Stored records
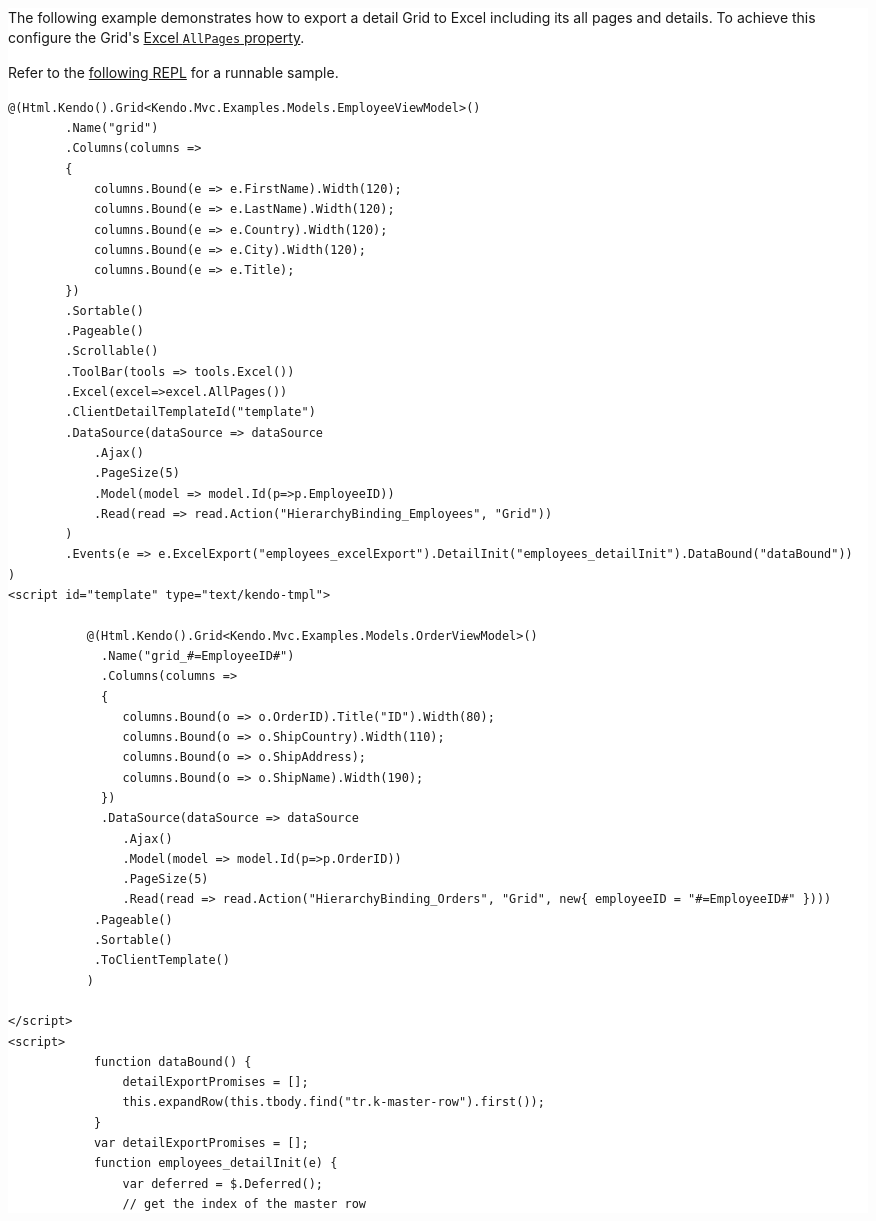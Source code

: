 The following example demonstrates how to export a detail Grid to Excel including its all pages and details. To achieve this configure the Grid's [Excel `AllPages` property](https://docs.telerik.com/aspnet-core/api/Kendo.Mvc.UI.Fluent/GridExcelSettingsBuilder#allpagessystemboolean). 

Refer to the [following REPL](https://netcorerepl.telerik.com/cwkFQYbK53UW6qxu07) for a runnable sample.

```
@(Html.Kendo().Grid<Kendo.Mvc.Examples.Models.EmployeeViewModel>()
        .Name("grid")
        .Columns(columns =>
        {
            columns.Bound(e => e.FirstName).Width(120);
            columns.Bound(e => e.LastName).Width(120);
            columns.Bound(e => e.Country).Width(120);
            columns.Bound(e => e.City).Width(120);
            columns.Bound(e => e.Title);
        })
        .Sortable()
        .Pageable()
        .Scrollable()
        .ToolBar(tools => tools.Excel())
        .Excel(excel=>excel.AllPages())
        .ClientDetailTemplateId("template")
        .DataSource(dataSource => dataSource
            .Ajax()
            .PageSize(5)
            .Model(model => model.Id(p=>p.EmployeeID))
            .Read(read => read.Action("HierarchyBinding_Employees", "Grid"))
        )
        .Events(e => e.ExcelExport("employees_excelExport").DetailInit("employees_detailInit").DataBound("dataBound"))
)
<script id="template" type="text/kendo-tmpl">

           @(Html.Kendo().Grid<Kendo.Mvc.Examples.Models.OrderViewModel>()
             .Name("grid_#=EmployeeID#")
             .Columns(columns =>
             {
                columns.Bound(o => o.OrderID).Title("ID").Width(80);
                columns.Bound(o => o.ShipCountry).Width(110);
                columns.Bound(o => o.ShipAddress);
                columns.Bound(o => o.ShipName).Width(190);
             })
             .DataSource(dataSource => dataSource
                .Ajax()
                .Model(model => model.Id(p=>p.OrderID))
                .PageSize(5)
                .Read(read => read.Action("HierarchyBinding_Orders", "Grid", new{ employeeID = "#=EmployeeID#" })))
            .Pageable()
            .Sortable()
            .ToClientTemplate()
           )

</script>
<script>
            function dataBound() {
                detailExportPromises = [];
                this.expandRow(this.tbody.find("tr.k-master-row").first());
            }
            var detailExportPromises = [];
            function employees_detailInit(e) {
                var deferred = $.Deferred();
                // get the index of the master row
```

- [What is required]
Your answer must be the entries written out word for word, without their pictures.

- [Response below]
Source code

: The following example demonstrates how to export a detail Grid to Excel including its all pages and details. To achieve this configure the Grid's [Excel `AllPages` property](https://docs.telerik.com/aspnet-core/api/Kendo.Mvc.UI.Fluent/GridExcelSettingsBuilder#allpagessystemboolean). 

Refer to the [following REPL](https://netcorerepl.telerik.com/cwkFQYbK53UW6qxu07) for a runnable sample.

```
@(Html.Kendo().Grid<Kendo.Mvc.Examples.Models.EmployeeViewModel>()
        .Name("grid")
        .Columns(columns =>
        {
            columns.Bound(e => e.FirstName).Width(120);
            columns.Bound(e => e.LastName).Width(120);
            columns.Bound(e => e.Country).Width(120);
            columns.Bound(e => e.City).Width(120);
            columns.Bound(e => e.Title);
        })
        .Sortable()
        .Pageable()
        .Scrollable()
        .ToolBar(tools => tools.Excel())
        .Excel(excel=>excel.AllPages())
        .ClientDetailTemplateId("template")
        .DataSource(dataSource => dataSource
            .Ajax()
            .PageSize(5)
            .Model(model => model.Id(p=>p.EmployeeID))
            .Read(read => read.Action("HierarchyBinding_Employees", "Grid"))
        )
        .Events(e => e.ExcelExport("employees_excelExport").DetailInit("employees_detailInit").DataBound("dataBound"))
)
<script id="template" type="text/kendo-tmpl">

           @(Html.Kendo().Grid<Kendo.Mvc.Examples.Models.OrderViewModel>()
             .Name("grid_#=EmployeeID#")
             .Columns(columns =>
             {
                columns.Bound(o => o.OrderID).Title("ID").Width(80);
                columns.Bound(o => o.ShipCountry).Width(110);
                columns.Bound(o => o.ShipAddress);
                columns.Bound(o => o.ShipName).Width(190);
             })
             .DataSource(dataSource => dataSource
                .Ajax()
                .Model(model => model.Id(p=>p.OrderID))
                .PageSize(5)
                .Read(read => read.Action("HierarchyBinding_Orders", "Grid", new{ employeeID = "#=EmployeeID#" })))
            .Pageable()
            .Sortable()
            .ToClientTemplate()
           )

</script>
<script>
            function dataBound() {
                detailExportPromises = [];
                this.expandRow(this.tbody.find("tr.k-master-row").first());
            }
            var detailExportPromises = [];
            function employees_detailInit(e) {
                var deferred = $.Deferred();
                // get the index of the master row
```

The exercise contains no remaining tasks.